Attracting regional investment

New Zealand Trade and Enterprise is to establish a new regional investment attraction programme to encourage more international firms to invest in New Zealand’s regional economies, Economic Development Minister Steven Joyce says.

NZTE will work in partnership with regions around the country to create comprehensive investment profiles that outline the strengths of the particular regional economy, the opportunities for investment, and what the region can offer to investors.

“We know there are big opportunities for New Zealand from the massive growth in the numbers of consumers across Asia. However, companies these days can invest their money wherever they like around the world. The challenge for each of New Zealand’s regions is to showcase the real opportunities for competitive businesses in their region, and this programme will help them do it in a more systematic way,” Mr Joyce says.

The NZTE regional investment attraction programme is part of the agency’s work to mobilise capital from domestic and international sources to help lift exports and grow New Zealand’s economy. This includes the new “Better by Capital” service which helps companies to understand the capital raising process to fund their international growth.

“The regions that are doing the best are those that have a clear positive approach that welcomes investment and new opportunities,” Mr Joyce says.

“The profiles will allow regions to clearly lay out the advantages they offer investors in terms of natural resources, infrastructure, the availability of skilled workers, and innovation hubs that support investment.

“NZTE will also provide a toolkit, training, and assistance for regional economic development agencies to better support investor engagement, guidance, and due-diligence.”

To help create and further develop these investment profiles, the Government is commissioning a number of Regional Growth Studies to evaluate growth opportunities in particular regions. These detailed in-depth reports will identify areas of existing economic strength and where opportunities for further growth lie, with a particular focus on the primary sector.

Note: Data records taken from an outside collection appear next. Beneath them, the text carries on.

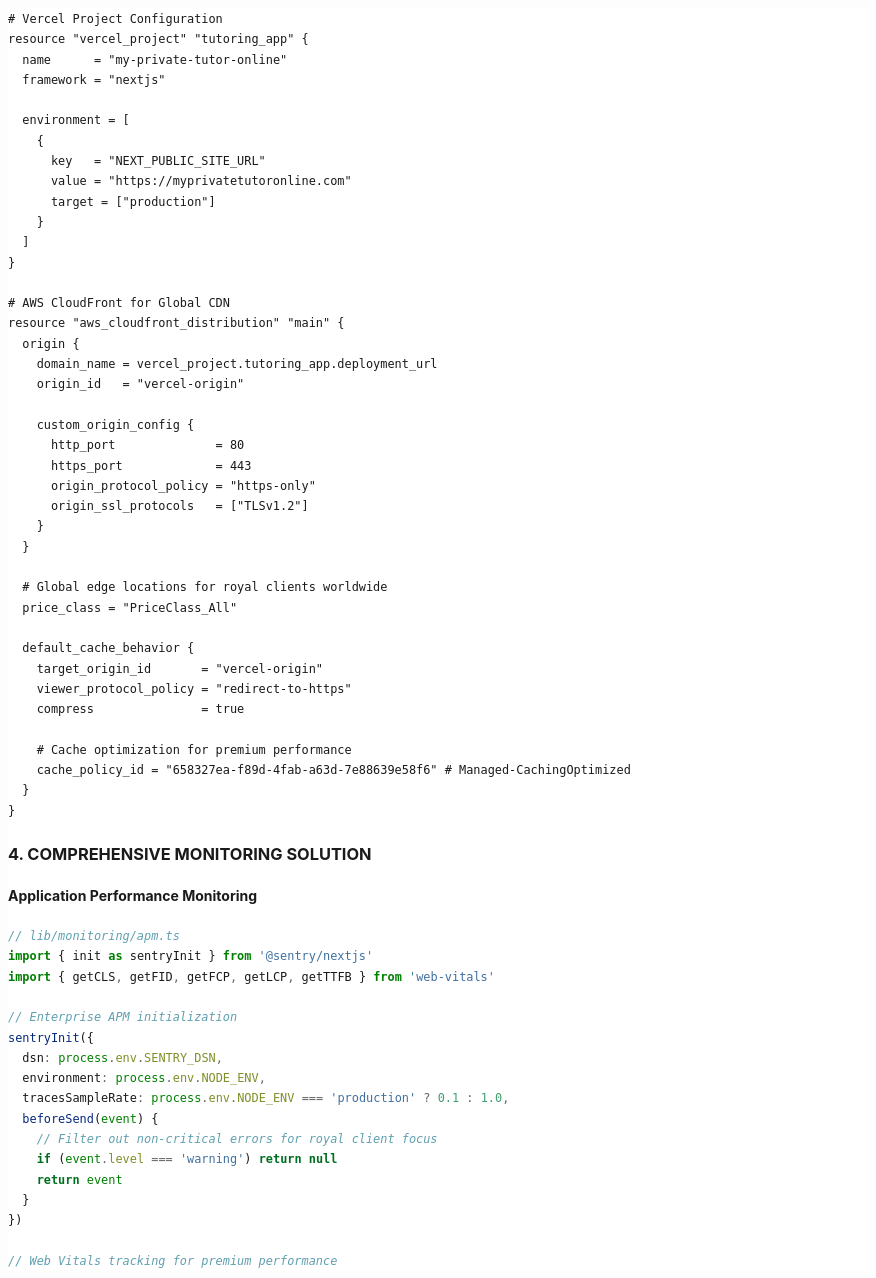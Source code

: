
```hcl
# Vercel Project Configuration
resource "vercel_project" "tutoring_app" {
  name      = "my-private-tutor-online"
  framework = "nextjs"
  
  environment = [
    {
      key   = "NEXT_PUBLIC_SITE_URL"
      value = "https://myprivatetutoronline.com"
      target = ["production"]
    }
  ]
}

# AWS CloudFront for Global CDN
resource "aws_cloudfront_distribution" "main" {
  origin {
    domain_name = vercel_project.tutoring_app.deployment_url
    origin_id   = "vercel-origin"
    
    custom_origin_config {
      http_port              = 80
      https_port             = 443
      origin_protocol_policy = "https-only"
      origin_ssl_protocols   = ["TLSv1.2"]
    }
  }
  
  # Global edge locations for royal clients worldwide
  price_class = "PriceClass_All"
  
  default_cache_behavior {
    target_origin_id       = "vercel-origin"
    viewer_protocol_policy = "redirect-to-https"
    compress               = true
    
    # Cache optimization for premium performance
    cache_policy_id = "658327ea-f89d-4fab-a63d-7e88639e58f6" # Managed-CachingOptimized
  }
}
```

### 4. COMPREHENSIVE MONITORING SOLUTION

#### Application Performance Monitoring
```typescript
// lib/monitoring/apm.ts
import { init as sentryInit } from '@sentry/nextjs'
import { getCLS, getFID, getFCP, getLCP, getTTFB } from 'web-vitals'

// Enterprise APM initialization
sentryInit({
  dsn: process.env.SENTRY_DSN,
  environment: process.env.NODE_ENV,
  tracesSampleRate: process.env.NODE_ENV === 'production' ? 0.1 : 1.0,
  beforeSend(event) {
    // Filter out non-critical errors for royal client focus
    if (event.level === 'warning') return null
    return event
  }
})

// Web Vitals tracking for premium performance
```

“In commissioning the Regional Growth Studies, the Government will work alongside regional stakeholders such as regional councils and economic development agencies. Local input into the reports will be vital to ensure they are evidence-based and comprehensive,” Mr Joyce says.

“The first study, for the Gisborne/Hawke’s Bay region, arose out of discussions with Regional Councils last year and is nearly complete. A request for proposals for the Northland study was released yesterday by the Ministry of Business Innovation and Employment alongside the Ministry of Primary Industries, and additional studies will be considered in partnership with other regions.

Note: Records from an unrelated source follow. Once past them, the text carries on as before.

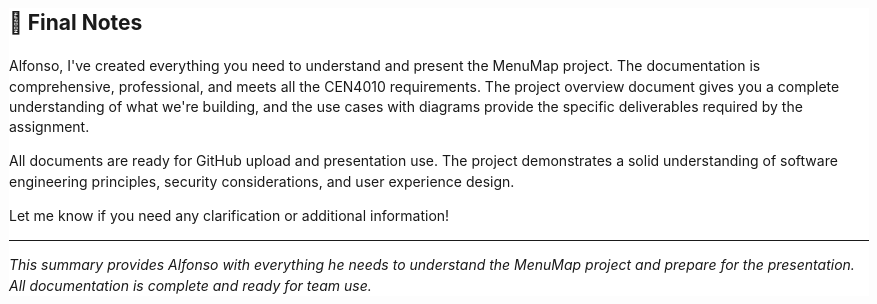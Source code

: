 
## 🙏 Final Notes

Alfonso, I've created everything you need to understand and present the MenuMap project. The documentation is comprehensive, professional, and meets all the CEN4010 requirements. The project overview document gives you a complete understanding of what we're building, and the use cases with diagrams provide the specific deliverables required by the assignment.

All documents are ready for GitHub upload and presentation use. The project demonstrates a solid understanding of software engineering principles, security considerations, and user experience design.

Let me know if you need any clarification or additional information!

---

*This summary provides Alfonso with everything he needs to understand the MenuMap project and prepare for the presentation. All documentation is complete and ready for team use.*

“The latest data shows that it is the regions that have been clearly leading New Zealand’s recovery out of the GFC. Today’s announcements will further accelerate this progress.”

The left demonise foreign investment, but it brings significant benefits:

A $70 million investment in Hawke’s Bay that future-proofs one of the region’s biggest employers was celebrated yesterday.

Japan-owned Pan Pac in Whirinaki, north of Napier, has upgraded its grade of wood-pulp exports thanks to a new $50 million plant that bleaches the product.

A $20 million investment was also made so that treated waste was “better than it has ever been before”, pulp mill manager Roger Jones told dignitaries touring the plant.

Previously, Pan Pac sold only newsprint pulp to its owner Oji Holdings for the Japanese market but now exports two grades of pulp throughout the world, with the US an increasingly important customer.

Pan Pac has the country’s largest Market Mechanical pulp mill and thanks to a recent third shift of workers, now has the country’s most productive sawmill. . .

This investment safeguards jobs, it’s already brought in foreign money and some of the export earnings will remain here for on-ging maintenance and development.

Investors who come from cities whose population is bigger than that of the whole of New Zealand might not be aware of the potential for investment like this outside our main centres.

But lower costs for property and generally stable workforces could make regions attractive to overseas investors.

These factors ought to be considered by domestic investors too when close proximity to a larger market isn’t a consideration.